Work required. Print all records exactly, leaving nothing out.
=== Section Start ===
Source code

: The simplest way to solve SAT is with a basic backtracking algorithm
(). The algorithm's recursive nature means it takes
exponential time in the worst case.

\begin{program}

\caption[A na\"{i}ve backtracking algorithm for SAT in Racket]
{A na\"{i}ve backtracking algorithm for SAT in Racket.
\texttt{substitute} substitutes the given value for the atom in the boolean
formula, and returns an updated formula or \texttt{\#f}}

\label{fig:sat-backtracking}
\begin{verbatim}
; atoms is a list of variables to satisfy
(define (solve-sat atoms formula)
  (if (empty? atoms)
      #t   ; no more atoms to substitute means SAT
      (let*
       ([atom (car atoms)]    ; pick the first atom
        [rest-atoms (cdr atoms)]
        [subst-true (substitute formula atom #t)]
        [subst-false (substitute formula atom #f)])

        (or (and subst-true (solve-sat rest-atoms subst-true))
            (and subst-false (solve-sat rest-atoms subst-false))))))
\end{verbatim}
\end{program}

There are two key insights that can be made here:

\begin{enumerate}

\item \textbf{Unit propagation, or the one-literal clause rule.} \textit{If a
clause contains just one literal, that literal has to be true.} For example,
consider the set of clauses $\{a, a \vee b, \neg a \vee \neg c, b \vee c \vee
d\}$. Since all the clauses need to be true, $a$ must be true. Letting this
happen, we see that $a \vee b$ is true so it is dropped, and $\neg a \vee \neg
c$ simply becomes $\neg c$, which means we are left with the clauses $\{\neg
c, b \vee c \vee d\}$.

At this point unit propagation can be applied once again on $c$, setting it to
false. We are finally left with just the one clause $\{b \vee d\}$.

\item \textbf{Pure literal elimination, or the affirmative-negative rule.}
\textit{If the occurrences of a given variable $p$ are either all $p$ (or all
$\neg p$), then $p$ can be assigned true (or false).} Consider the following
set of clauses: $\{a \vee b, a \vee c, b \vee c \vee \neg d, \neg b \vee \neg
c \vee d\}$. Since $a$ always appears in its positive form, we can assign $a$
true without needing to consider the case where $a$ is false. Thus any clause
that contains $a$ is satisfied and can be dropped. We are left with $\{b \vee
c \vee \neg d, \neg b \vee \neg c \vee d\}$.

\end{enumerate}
=== Section End ===
Result for this exercise.
Source code

: The simplest way to solve SAT is with a basic backtracking algorithm
(). The algorithm's recursive nature means it takes
exponential time in the worst case.

\begin{program}

\caption[A na\"{i}ve backtracking algorithm for SAT in Racket]
{A na\"{i}ve backtracking algorithm for SAT in Racket.
\texttt{substitute} substitutes the given value for the atom in the boolean
formula, and returns an updated formula or \texttt{\#f}}

\label{fig:sat-backtracking}
\begin{verbatim}
; atoms is a list of variables to satisfy
(define (solve-sat atoms formula)
  (if (empty? atoms)
      #t   ; no more atoms to substitute means SAT
      (let*
       ([atom (car atoms)]    ; pick the first atom
        [rest-atoms (cdr atoms)]
        [subst-true (substitute formula atom #t)]
        [subst-false (substitute formula atom #f)])

        (or (and subst-true (solve-sat rest-atoms subst-true))
            (and subst-false (solve-sat rest-atoms subst-false))))))
\end{verbatim}
\end{program}

There are two key insights that can be made here:

\begin{enumerate}

\item \textbf{Unit propagation, or the one-literal clause rule.} \textit{If a
clause contains just one literal, that literal has to be true.} For example,
consider the set of clauses $\{a, a \vee b, \neg a \vee \neg c, b \vee c \vee
d\}$. Since all the clauses need to be true, $a$ must be true. Letting this
happen, we see that $a \vee b$ is true so it is dropped, and $\neg a \vee \neg
c$ simply becomes $\neg c$, which means we are left with the clauses $\{\neg
c, b \vee c \vee d\}$.

At this point unit propagation can be applied once again on $c$, setting it to
false. We are finally left with just the one clause $\{b \vee d\}$.

\item \textbf{Pure literal elimination, or the affirmative-negative rule.}
\textit{If the occurrences of a given variable $p$ are either all $p$ (or all
$\neg p$), then $p$ can be assigned true (or false).} Consider the following
set of clauses: $\{a \vee b, a \vee c, b \vee c \vee \neg d, \neg b \vee \neg
c \vee d\}$. Since $a$ always appears in its positive form, we can assign $a$
true without needing to consider the case where $a$ is false. Thus any clause
that contains $a$ is satisfied and can be dropped. We are left with $\{b \vee
c \vee \neg d, \neg b \vee \neg c \vee d\}$.

\end{enumerate}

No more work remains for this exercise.